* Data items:
++++++++

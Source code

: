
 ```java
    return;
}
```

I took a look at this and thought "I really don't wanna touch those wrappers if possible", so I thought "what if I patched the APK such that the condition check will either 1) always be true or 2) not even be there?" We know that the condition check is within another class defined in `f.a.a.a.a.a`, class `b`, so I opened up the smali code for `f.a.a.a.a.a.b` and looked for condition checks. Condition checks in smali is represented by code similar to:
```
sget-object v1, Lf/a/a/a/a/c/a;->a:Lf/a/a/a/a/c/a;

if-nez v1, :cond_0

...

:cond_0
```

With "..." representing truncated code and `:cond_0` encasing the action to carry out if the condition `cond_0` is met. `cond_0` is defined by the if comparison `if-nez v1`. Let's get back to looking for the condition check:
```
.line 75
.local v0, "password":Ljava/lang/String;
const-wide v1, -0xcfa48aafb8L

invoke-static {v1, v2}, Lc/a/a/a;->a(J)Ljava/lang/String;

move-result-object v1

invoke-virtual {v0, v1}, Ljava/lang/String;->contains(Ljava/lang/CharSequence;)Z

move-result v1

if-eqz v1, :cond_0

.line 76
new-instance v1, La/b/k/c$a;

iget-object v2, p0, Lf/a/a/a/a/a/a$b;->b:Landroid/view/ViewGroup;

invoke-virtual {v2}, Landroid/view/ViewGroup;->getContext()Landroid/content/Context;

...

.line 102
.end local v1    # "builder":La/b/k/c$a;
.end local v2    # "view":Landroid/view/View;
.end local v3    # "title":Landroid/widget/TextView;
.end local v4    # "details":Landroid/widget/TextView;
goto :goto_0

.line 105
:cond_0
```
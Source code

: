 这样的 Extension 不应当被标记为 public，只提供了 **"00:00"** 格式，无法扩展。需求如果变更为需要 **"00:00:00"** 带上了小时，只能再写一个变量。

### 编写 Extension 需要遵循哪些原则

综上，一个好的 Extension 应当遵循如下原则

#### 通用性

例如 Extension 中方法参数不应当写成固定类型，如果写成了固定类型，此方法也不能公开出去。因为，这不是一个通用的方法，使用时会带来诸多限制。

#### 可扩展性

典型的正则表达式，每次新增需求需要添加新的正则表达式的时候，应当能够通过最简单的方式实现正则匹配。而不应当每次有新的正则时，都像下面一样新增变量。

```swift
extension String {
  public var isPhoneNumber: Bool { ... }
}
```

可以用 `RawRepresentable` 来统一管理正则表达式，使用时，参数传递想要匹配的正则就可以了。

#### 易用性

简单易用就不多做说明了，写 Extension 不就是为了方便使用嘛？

++++++++

* Work to complete: Each entry should be written out again exactly, with no word left out.

* Solved exercise:
Source code

:
 ```java
    return;
}
```

I took a look at this and thought "I really don't wanna touch those wrappers if possible", so I thought "what if I patched the APK such that the condition check will either 1) always be true or 2) not even be there?" We know that the condition check is within another class defined in `f.a.a.a.a.a`, class `b`, so I opened up the smali code for `f.a.a.a.a.a.b` and looked for condition checks. Condition checks in smali is represented by code similar to:
```
sget-object v1, Lf/a/a/a/a/c/a;->a:Lf/a/a/a/a/c/a;

if-nez v1, :cond_0

...

:cond_0
```

With "..." representing truncated code and `:cond_0` encasing the action to carry out if the condition `cond_0` is met. `cond_0` is defined by the if comparison `if-nez v1`. Let's get back to looking for the condition check:
```
.line 75
.local v0, "password":Ljava/lang/String;
const-wide v1, -0xcfa48aafb8L

invoke-static {v1, v2}, Lc/a/a/a;->a(J)Ljava/lang/String;

move-result-object v1

invoke-virtual {v0, v1}, Ljava/lang/String;->contains(Ljava/lang/CharSequence;)Z

move-result v1

if-eqz v1, :cond_0

.line 76
new-instance v1, La/b/k/c$a;

iget-object v2, p0, Lf/a/a/a/a/a/a$b;->b:Landroid/view/ViewGroup;

invoke-virtual {v2}, Landroid/view/ViewGroup;->getContext()Landroid/content/Context;

...

.line 102
.end local v1    # "builder":La/b/k/c$a;
.end local v2    # "view":Landroid/view/View;
.end local v3    # "title":Landroid/widget/TextView;
.end local v4    # "details":Landroid/widget/TextView;
goto :goto_0

.line 105
:cond_0
```
Source code

: 这样的 Extension 不应当被标记为 public，只提供了 **"00:00"** 格式，无法扩展。需求如果变更为需要 **"00:00:00"** 带上了小时，只能再写一个变量。

### 编写 Extension 需要遵循哪些原则

综上，一个好的 Extension 应当遵循如下原则

#### 通用性

例如 Extension 中方法参数不应当写成固定类型，如果写成了固定类型，此方法也不能公开出去。因为，这不是一个通用的方法，使用时会带来诸多限制。

#### 可扩展性

典型的正则表达式，每次新增需求需要添加新的正则表达式的时候，应当能够通过最简单的方式实现正则匹配。而不应当每次有新的正则时，都像下面一样新增变量。

```swift
extension String {
  public var isPhoneNumber: Bool { ... }
}
```

可以用 `RawRepresentable` 来统一管理正则表达式，使用时，参数传递想要匹配的正则就可以了。

#### 易用性

简单易用就不多做说明了，写 Extension 不就是为了方便使用嘛？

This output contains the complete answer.